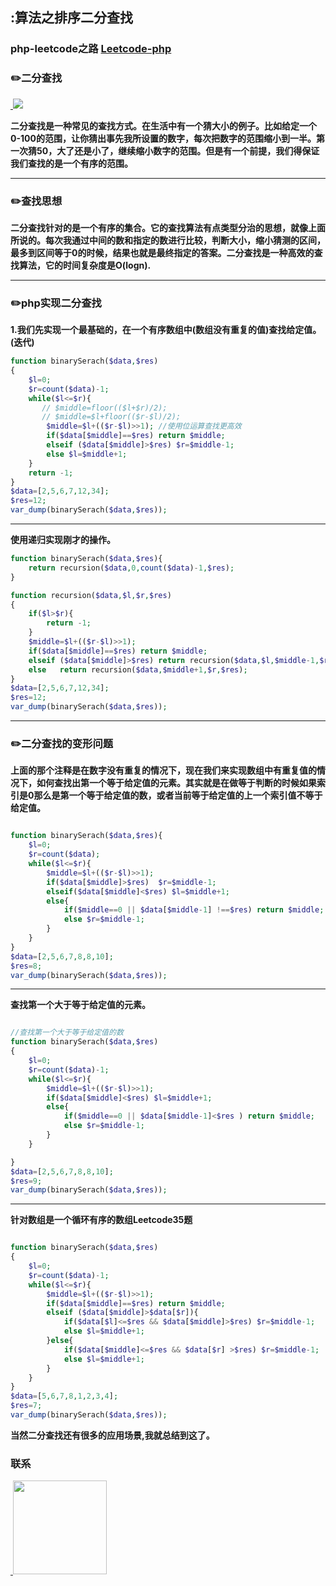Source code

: ## :算法之排序二分查找
### php-leetcode之路 [Leetcode-php](https://github.com/wuqinqiang/leetcode-php)

### :pencil2:二分查找

<a href="https://github.com/wuqinqiang/">
​    <img src="https://raw.githubusercontent.com/wuqinqiang/leetcode-php/master/images/%E4%BA%8C%E5%88%86%E6%9F%A5%E6%89%BE.png">
</a> 


**二分查找是一种常见的查找方式。在生活中有一个猜大小的例子。比如给定一个0-100的范围，让你猜出事先我所设置的数字，每次把数字的范围缩小到一半。第一次猜50，大了还是小了，继续缩小数字的范围。但是有一个前提，我们得保证我们查找的是一个有序的范围。**

****

### :pencil2:查找思想

**二分查找针对的是一个有序的集合。它的查找算法有点类型分治的思想，就像上面所说的。每次我通过中间的数和指定的数进行比较，判断大小，缩小猜测的区间，最多到区间等于0的时候，结果也就是最终指定的答案。二分查找是一种高效的查找算法，它的时间复杂度是O(logn).**

****

### :pencil2:php实现二分查找

**1.我们先实现一个最基础的，在一个有序数组中(数组没有重复的值)查找给定值。(迭代)**

```php
function binarySerach($data,$res)
{
    $l=0;
    $r=count($data)-1;
    while($l<=$r){
       // $middle=floor(($l+$r)/2);
       // $middle=$l+floor(($r-$l)/2);
        $middle=$l+(($r-$l)>>1); //使用位运算查找更高效
        if($data[$middle]==$res) return $middle;
        elseif ($data[$middle]>$res) $r=$middle-1;
        else $l=$middle+1;
    }
    return -1;
}
$data=[2,5,6,7,12,34];
$res=12;
var_dump(binarySerach($data,$res));
```
****

**使用递归实现刚才的操作。**

```php
function binarySerach($data,$res){
    return recursion($data,0,count($data)-1,$res);
}

function recursion($data,$l,$r,$res)
{
    if($l>$r){
        return -1;
    }
    $middle=$l+(($r-$l)>>1);
    if($data[$middle]==$res) return $middle;
    elseif ($data[$middle]>$res) return recursion($data,$l,$middle-1,$res);
    else   return recursion($data,$middle+1,$r,$res);
}
$data=[2,5,6,7,12,34];
$res=12;
var_dump(binarySerach($data,$res));
```
****


### :pencil2:二分查找的变形问题

**上面的那个注释是在数字没有重复的情况下，现在我们来实现数组中有重复值的情况下，如何查找出第一个等于给定值的元素。其实就是在做等于判断的时候如果索引是0那么是第一个等于给定值的数，或者当前等于给定值的上一个索引值不等于给定值。**

```php

function binarySerach($data,$res){
    $l=0;
    $r=count($data);
    while($l<=$r){
        $middle=$l+(($r-$l)>>1);
        if($data[$middle]>$res)  $r=$middle-1;
        elseif($data[$middle]<$res) $l=$middle+1;
        else{
            if($middle==0 || $data[$middle-1] !==$res) return $middle;
            else $r=$middle-1;
        }
    }
}
$data=[2,5,6,7,8,8,10];
$res=8;
var_dump(binarySerach($data,$res));
```
****
**查找第一个大于等于给定值的元素。**
```php

//查找第一个大于等于给定值的数
function binarySerach($data,$res)
{
    $l=0;
    $r=count($data)-1;
    while($l<=$r){
        $middle=$l+(($r-$l)>>1);
        if($data[$middle]<$res) $l=$middle+1;
        else{
            if($middle==0 || $data[$middle-1]<$res ) return $middle;
            else $r=$middle-1;
        }
    }

}
$data=[2,5,6,7,8,8,10];
$res=9;
var_dump(binarySerach($data,$res));
```
****

**针对数组是一个循环有序的数组Leetcode35题**
```php

function binarySerach($data,$res)
{
    $l=0;
    $r=count($data)-1;
    while($l<=$r){
        $middle=$l+(($r-$l)>>1);
        if($data[$middle]==$res) return $middle;
        elseif ($data[$middle]>$data[$r]){
            if($data[$l]<=$res && $data[$middle]>$res) $r=$middle-1;
            else $l=$middle+1;
        }else{
            if($data[$middle]<=$res && $data[$r] >$res) $r=$middle-1;
            else $l=$middle+1;
        }
    }
}
$data=[5,6,7,8,1,2,3,4];
$res=7;
var_dump(binarySerach($data,$res));
```

**当然二分查找还有很多的应用场景,我就总结到这了。**




### 联系

<a href="https://github.com/wuqinqiang/">
​    <img src="https://github.com/wuqinqiang/Lettcode-php/blob/master/qrcode_for_gh_c194f9d4cdb1_430.jpg" width="150px" height="150px">
</a> 
   
    
    
    

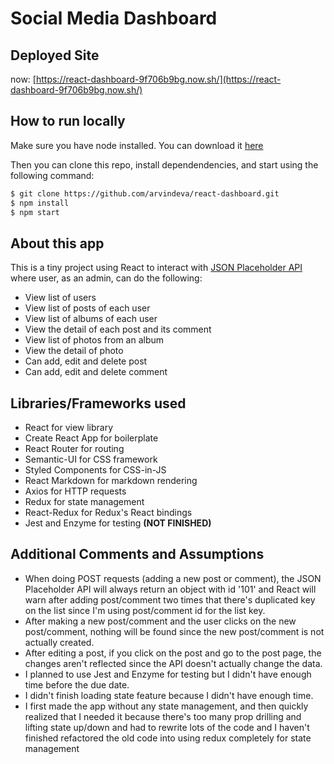 # Social Media Dashboard

## Deployed Site

now: [https://react-dashboard-9f706b9bg.now.sh/](https://react-dashboard-9f706b9bg.now.sh/)

## How to run locally

Make sure you have node installed. You can download it [here](https://nodejs.org/en/download/)

Then you can clone this repo, install dependendencies, and start using the following command:

```bash
$ git clone https://github.com/arvindeva/react-dashboard.git
$ npm install
$ npm start
```

## About this app

This is a tiny project using React to interact with [JSON Placeholder API](https://jsonplaceholder.typicode.com/) where user, as an admin, can do the following:

- View list of users
- View list of posts of each user
- View list of albums of each user
- View the detail of each post and its comment
- View list of photos from an album
- View the detail of photo
- Can add, edit and delete post
- Can add, edit and delete comment

## Libraries/Frameworks used

- React for view library
- Create React App for boilerplate
- React Router for routing
- Semantic-UI for CSS framework
- Styled Components for CSS-in-JS
- React Markdown for markdown rendering
- Axios for HTTP requests
- Redux for state management
- React-Redux for Redux's React bindings
- Jest and Enzyme for testing **(NOT FINISHED)**

## Additional Comments and Assumptions

- When doing POST requests (adding a new post or comment), the JSON Placeholder API will always return an object with id '101' and React will warn after adding post/comment two times that there's duplicated key on the list since I'm using post/comment id for the list key.
- After making a new post/comment and the user clicks on the new post/comment, nothing will be found since the new post/comment is not actually created.
- After editing a post, if you click on the post and go to the post page, the changes aren't reflected since the API doesn't actually change the data.
- I planned to use Jest and Enzyme for testing but I didn't have enough time before the due date.
- I didn't finish loading state feature because I didn't have enough time.
- I first made the app without any state management, and then quickly realized that I needed it because there's too many prop drilling and lifting state up/down and had to rewrite lots of the code and I haven't finished refactored the old code into using redux completely for state management
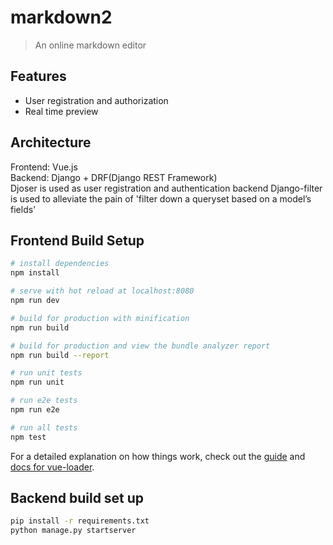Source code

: # markdown2

> An online markdown editor


## Features
- User registration and authorization
- Real time preview


## Architecture
Frontend: Vue.js  
Backend: Django + DRF(Django REST Framework)  
Djoser is used as user registration and authentication backend
Django-filter is used to alleviate the pain of 'filter down a queryset based on a model’s fields'

## Frontend Build Setup

``` bash
# install dependencies
npm install

# serve with hot reload at localhost:8080
npm run dev

# build for production with minification
npm run build

# build for production and view the bundle analyzer report
npm run build --report

# run unit tests
npm run unit

# run e2e tests
npm run e2e

# run all tests
npm test
```

For a detailed explanation on how things work, check out the [guide](http://vuejs-templates.github.io/webpack/) and [docs for vue-loader](http://vuejs.github.io/vue-loader).

## Backend build set up
```bash
pip install -r requirements.txt
python manage.py startserver
```
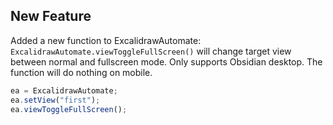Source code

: ## New Feature
Added a new function to ExcalidrawAutomate: `ExcalidrawAutomate.viewToggleFullScreen()` will change target view between normal and fullscreen mode. Only supports Obsidian desktop. The function will do nothing on mobile.
```javascript
ea = ExcalidrawAutomate;
ea.setView("first");
ea.viewToggleFullScreen();
```
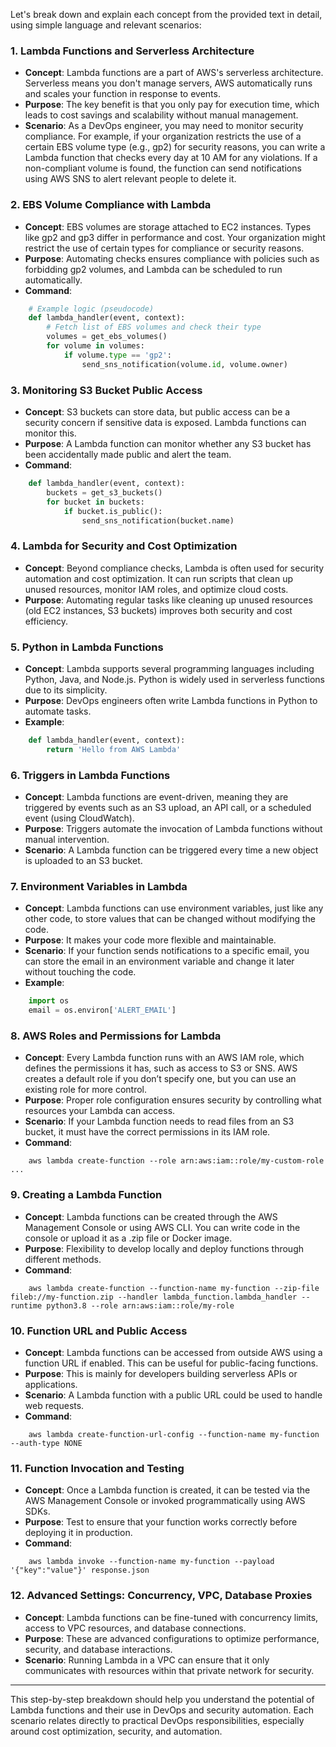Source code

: Let's break down and explain each concept from the provided text in detail, using simple language and relevant scenarios:

### 1. **Lambda Functions and Serverless Architecture**
   - **Concept**: Lambda functions are a part of AWS's serverless architecture. Serverless means you don't manage servers, AWS automatically runs and scales your function in response to events.
   - **Purpose**: The key benefit is that you only pay for execution time, which leads to cost savings and scalability without manual management.
   - **Scenario**: As a DevOps engineer, you may need to monitor security compliance. For example, if your organization restricts the use of a certain EBS volume type (e.g., gp2) for security reasons, you can write a Lambda function that checks every day at 10 AM for any violations. If a non-compliant volume is found, the function can send notifications using AWS SNS to alert relevant people to delete it.

### 2. **EBS Volume Compliance with Lambda**
   - **Concept**: EBS volumes are storage attached to EC2 instances. Types like gp2 and gp3 differ in performance and cost. Your organization might restrict the use of certain types for compliance or security reasons.
   - **Purpose**: Automating checks ensures compliance with policies such as forbidding gp2 volumes, and Lambda can be scheduled to run automatically.
   - **Command**: 
 ```python
     # Example logic (pseudocode)
     def lambda_handler(event, context):
         # Fetch list of EBS volumes and check their type
         volumes = get_ebs_volumes()
         for volume in volumes:
             if volume.type == 'gp2':
                 send_sns_notification(volume.id, volume.owner)
 ```

### 3. **Monitoring S3 Bucket Public Access**
   - **Concept**: S3 buckets can store data, but public access can be a security concern if sensitive data is exposed. Lambda functions can monitor this.
   - **Purpose**: A Lambda function can monitor whether any S3 bucket has been accidentally made public and alert the team.
   - **Command**: 
 ```python
     def lambda_handler(event, context):
         buckets = get_s3_buckets()
         for bucket in buckets:
             if bucket.is_public():
                 send_sns_notification(bucket.name)
 ```

### 4. **Lambda for Security and Cost Optimization**
   - **Concept**: Beyond compliance checks, Lambda is often used for security automation and cost optimization. It can run scripts that clean up unused resources, monitor IAM roles, and optimize cloud costs.
   - **Purpose**: Automating regular tasks like cleaning up unused resources (old EC2 instances, S3 buckets) improves both security and cost efficiency.

### 5. **Python in Lambda Functions**
   - **Concept**: Lambda supports several programming languages including Python, Java, and Node.js. Python is widely used in serverless functions due to its simplicity.
   - **Purpose**: DevOps engineers often write Lambda functions in Python to automate tasks.
   - **Example**: 
 ```python
     def lambda_handler(event, context):
         return 'Hello from AWS Lambda'
 ```

### 6. **Triggers in Lambda Functions**
   - **Concept**: Lambda functions are event-driven, meaning they are triggered by events such as an S3 upload, an API call, or a scheduled event (using CloudWatch).
   - **Purpose**: Triggers automate the invocation of Lambda functions without manual intervention.
   - **Scenario**: A Lambda function can be triggered every time a new object is uploaded to an S3 bucket.

### 7. **Environment Variables in Lambda**
   - **Concept**: Lambda functions can use environment variables, just like any other code, to store values that can be changed without modifying the code.
   - **Purpose**: It makes your code more flexible and maintainable.
   - **Scenario**: If your function sends notifications to a specific email, you can store the email in an environment variable and change it later without touching the code.
   - **Example**: 
 ```python
     import os
     email = os.environ['ALERT_EMAIL']
 ```

### 8. **AWS Roles and Permissions for Lambda**
   - **Concept**: Every Lambda function runs with an AWS IAM role, which defines the permissions it has, such as access to S3 or SNS. AWS creates a default role if you don’t specify one, but you can use an existing role for more control.
   - **Purpose**: Proper role configuration ensures security by controlling what resources your Lambda can access.
   - **Scenario**: If your Lambda function needs to read files from an S3 bucket, it must have the correct permissions in its IAM role.
   - **Command**: 
 ```shell
     aws lambda create-function --role arn:aws:iam::role/my-custom-role ...
 ```

### 9. **Creating a Lambda Function**
   - **Concept**: Lambda functions can be created through the AWS Management Console or using AWS CLI. You can write code in the console or upload it as a .zip file or Docker image.
   - **Purpose**: Flexibility to develop locally and deploy functions through different methods.
   - **Command**: 
 ```shell
     aws lambda create-function --function-name my-function --zip-file fileb://my-function.zip --handler lambda_function.lambda_handler --runtime python3.8 --role arn:aws:iam::role/my-role
 ```

### 10. **Function URL and Public Access**
   - **Concept**: Lambda functions can be accessed from outside AWS using a function URL if enabled. This can be useful for public-facing functions.
   - **Purpose**: This is mainly for developers building serverless APIs or applications.
   - **Scenario**: A Lambda function with a public URL could be used to handle web requests.
   - **Command**: 
 ```shell
     aws lambda create-function-url-config --function-name my-function --auth-type NONE
 ```

### 11. **Function Invocation and Testing**
   - **Concept**: Once a Lambda function is created, it can be tested via the AWS Management Console or invoked programmatically using AWS SDKs.
   - **Purpose**: Test to ensure that your function works correctly before deploying it in production.
   - **Command**: 
 ```shell
     aws lambda invoke --function-name my-function --payload '{"key":"value"}' response.json
 ```

### 12. **Advanced Settings: Concurrency, VPC, Database Proxies**
   - **Concept**: Lambda functions can be fine-tuned with concurrency limits, access to VPC resources, and database connections.
   - **Purpose**: These are advanced configurations to optimize performance, security, and database interactions.
   - **Scenario**: Running Lambda in a VPC can ensure that it only communicates with resources within that private network for security.

---

This step-by-step breakdown should help you understand the potential of Lambda functions and their use in DevOps and security automation. Each scenario relates directly to practical DevOps responsibilities, especially around cost optimization, security, and automation.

........

Check each line of the entries for "Frontend" and copy those that have it.

ANSWER AREA
Frontend: Vue.js  
## Frontend Build Setup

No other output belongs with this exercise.